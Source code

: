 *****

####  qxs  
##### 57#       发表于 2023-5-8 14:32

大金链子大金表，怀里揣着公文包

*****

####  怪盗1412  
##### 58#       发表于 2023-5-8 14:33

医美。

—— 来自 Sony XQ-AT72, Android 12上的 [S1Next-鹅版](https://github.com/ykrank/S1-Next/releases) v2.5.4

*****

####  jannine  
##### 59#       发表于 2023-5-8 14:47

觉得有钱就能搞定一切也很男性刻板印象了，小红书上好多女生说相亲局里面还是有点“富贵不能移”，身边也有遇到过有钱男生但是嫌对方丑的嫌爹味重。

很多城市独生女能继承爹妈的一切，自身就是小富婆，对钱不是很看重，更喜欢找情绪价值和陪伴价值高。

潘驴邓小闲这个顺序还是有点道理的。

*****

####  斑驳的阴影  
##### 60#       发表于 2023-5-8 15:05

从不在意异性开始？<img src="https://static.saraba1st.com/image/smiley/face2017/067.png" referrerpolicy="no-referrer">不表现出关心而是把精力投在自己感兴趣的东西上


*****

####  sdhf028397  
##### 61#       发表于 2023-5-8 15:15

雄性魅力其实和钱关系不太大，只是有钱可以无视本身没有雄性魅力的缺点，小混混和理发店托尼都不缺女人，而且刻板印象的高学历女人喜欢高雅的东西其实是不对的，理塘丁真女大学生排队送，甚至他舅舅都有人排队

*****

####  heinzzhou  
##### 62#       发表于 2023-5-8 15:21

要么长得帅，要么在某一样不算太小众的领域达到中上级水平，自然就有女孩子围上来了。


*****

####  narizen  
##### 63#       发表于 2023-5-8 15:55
+-------+
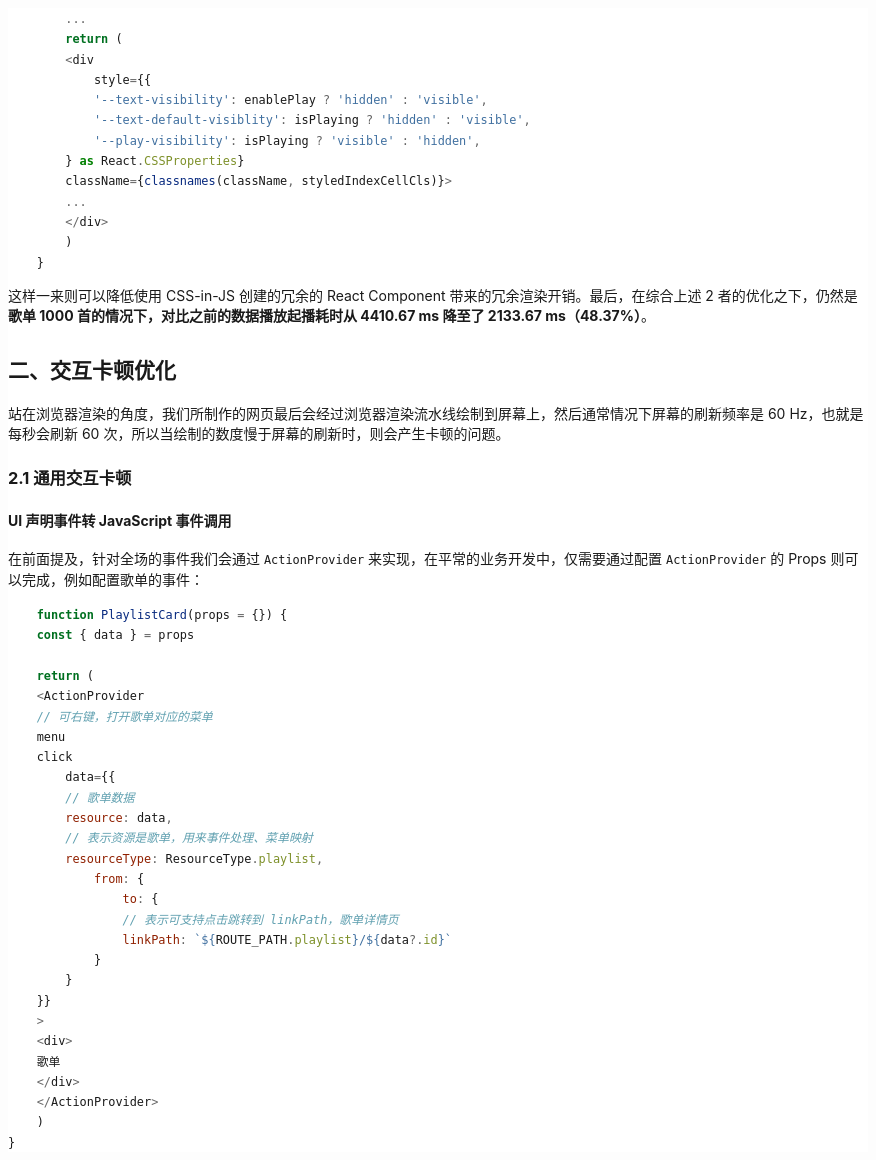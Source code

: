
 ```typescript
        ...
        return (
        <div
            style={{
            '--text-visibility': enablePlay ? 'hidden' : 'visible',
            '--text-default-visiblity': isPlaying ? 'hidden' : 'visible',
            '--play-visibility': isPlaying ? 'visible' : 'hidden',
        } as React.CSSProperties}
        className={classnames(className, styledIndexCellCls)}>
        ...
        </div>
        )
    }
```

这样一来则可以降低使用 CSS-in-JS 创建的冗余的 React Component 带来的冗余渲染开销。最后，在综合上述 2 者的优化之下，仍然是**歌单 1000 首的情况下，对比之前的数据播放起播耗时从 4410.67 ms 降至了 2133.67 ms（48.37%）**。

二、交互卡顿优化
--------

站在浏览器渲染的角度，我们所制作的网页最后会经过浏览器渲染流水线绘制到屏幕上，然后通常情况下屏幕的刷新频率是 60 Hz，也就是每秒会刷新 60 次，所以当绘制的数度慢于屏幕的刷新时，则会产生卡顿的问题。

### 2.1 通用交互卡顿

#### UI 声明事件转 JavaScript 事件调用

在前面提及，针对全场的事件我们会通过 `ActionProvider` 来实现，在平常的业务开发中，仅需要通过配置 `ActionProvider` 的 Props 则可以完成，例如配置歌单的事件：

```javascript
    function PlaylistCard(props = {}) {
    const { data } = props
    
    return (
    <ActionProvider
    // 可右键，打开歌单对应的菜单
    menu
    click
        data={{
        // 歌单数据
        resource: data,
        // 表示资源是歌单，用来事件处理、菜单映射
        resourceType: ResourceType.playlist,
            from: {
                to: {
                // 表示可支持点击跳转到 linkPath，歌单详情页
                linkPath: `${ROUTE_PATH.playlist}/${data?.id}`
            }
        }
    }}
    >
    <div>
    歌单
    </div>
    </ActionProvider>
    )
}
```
+-------+
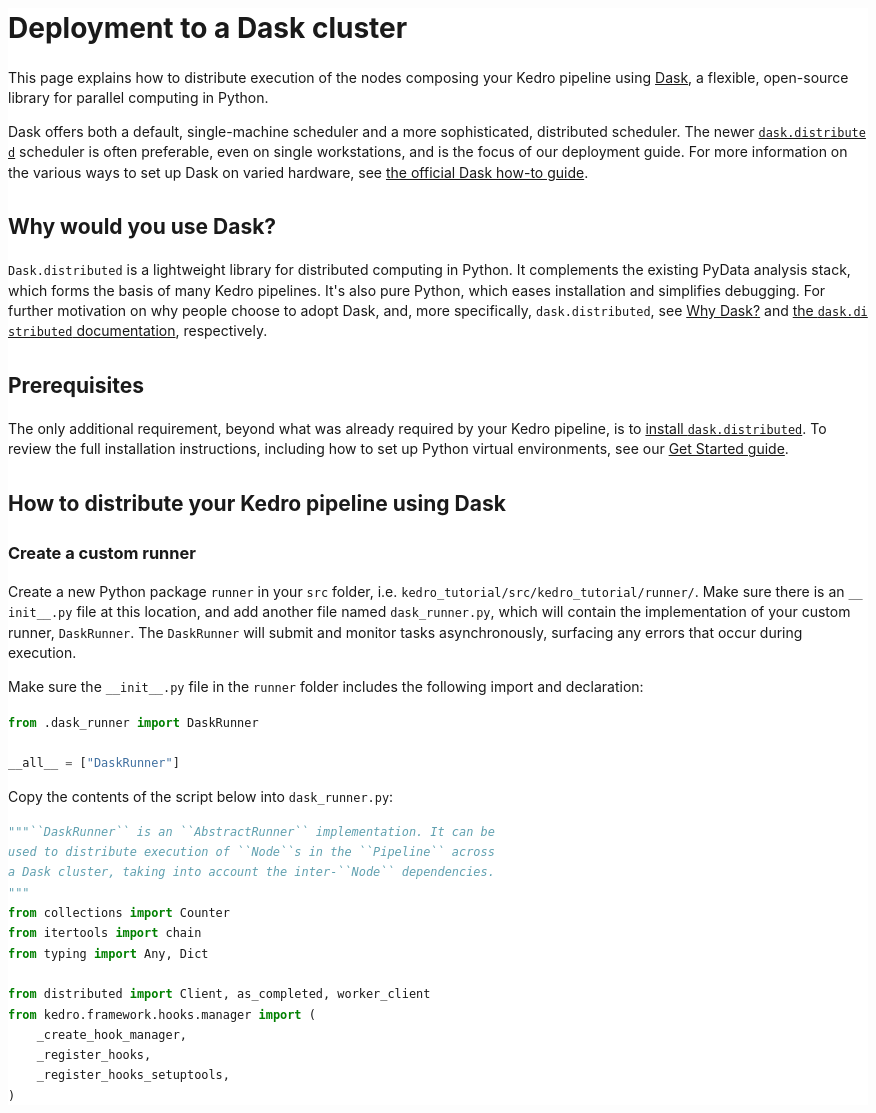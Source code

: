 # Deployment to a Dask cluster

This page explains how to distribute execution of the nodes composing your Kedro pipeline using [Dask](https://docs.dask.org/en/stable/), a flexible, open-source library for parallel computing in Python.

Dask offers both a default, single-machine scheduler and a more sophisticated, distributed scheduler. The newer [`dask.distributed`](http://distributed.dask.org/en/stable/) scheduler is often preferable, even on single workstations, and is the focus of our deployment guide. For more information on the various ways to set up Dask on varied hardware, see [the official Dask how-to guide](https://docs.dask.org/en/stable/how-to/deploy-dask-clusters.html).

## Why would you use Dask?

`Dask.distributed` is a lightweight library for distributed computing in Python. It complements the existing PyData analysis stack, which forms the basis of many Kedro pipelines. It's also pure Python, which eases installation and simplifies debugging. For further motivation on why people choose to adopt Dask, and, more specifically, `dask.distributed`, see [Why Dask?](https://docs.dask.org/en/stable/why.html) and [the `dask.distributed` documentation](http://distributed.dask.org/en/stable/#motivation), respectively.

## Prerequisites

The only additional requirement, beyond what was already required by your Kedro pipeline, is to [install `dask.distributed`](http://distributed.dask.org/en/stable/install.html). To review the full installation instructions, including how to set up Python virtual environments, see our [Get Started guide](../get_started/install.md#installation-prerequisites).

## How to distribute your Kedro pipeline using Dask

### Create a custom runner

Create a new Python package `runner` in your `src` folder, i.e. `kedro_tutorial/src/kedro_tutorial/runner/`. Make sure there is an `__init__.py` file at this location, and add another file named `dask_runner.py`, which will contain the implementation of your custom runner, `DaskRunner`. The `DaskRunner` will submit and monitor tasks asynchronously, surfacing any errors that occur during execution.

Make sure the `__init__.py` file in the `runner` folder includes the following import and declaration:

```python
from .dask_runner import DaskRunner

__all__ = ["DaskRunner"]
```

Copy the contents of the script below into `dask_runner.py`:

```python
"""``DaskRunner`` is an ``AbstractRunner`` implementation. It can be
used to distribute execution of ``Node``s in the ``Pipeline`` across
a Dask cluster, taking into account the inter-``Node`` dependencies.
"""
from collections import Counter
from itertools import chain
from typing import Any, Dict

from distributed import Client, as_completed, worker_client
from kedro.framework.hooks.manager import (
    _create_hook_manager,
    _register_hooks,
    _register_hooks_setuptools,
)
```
+-------+
_Requirement_
Extract, from the listing above, every line where the string "Make" occurs.

_Solution_
Create a new Python package `runner` in your `src` folder, i.e. `kedro_tutorial/src/kedro_tutorial/runner/`. Make sure there is an `__init__.py` file at this location, and add another file named `dask_runner.py`, which will contain the implementation of your custom runner, `DaskRunner`. The `DaskRunner` will submit and monitor tasks asynchronously, surfacing any errors that occur during execution.
Make sure the `__init__.py` file in the `runner` folder includes the following import and declaration:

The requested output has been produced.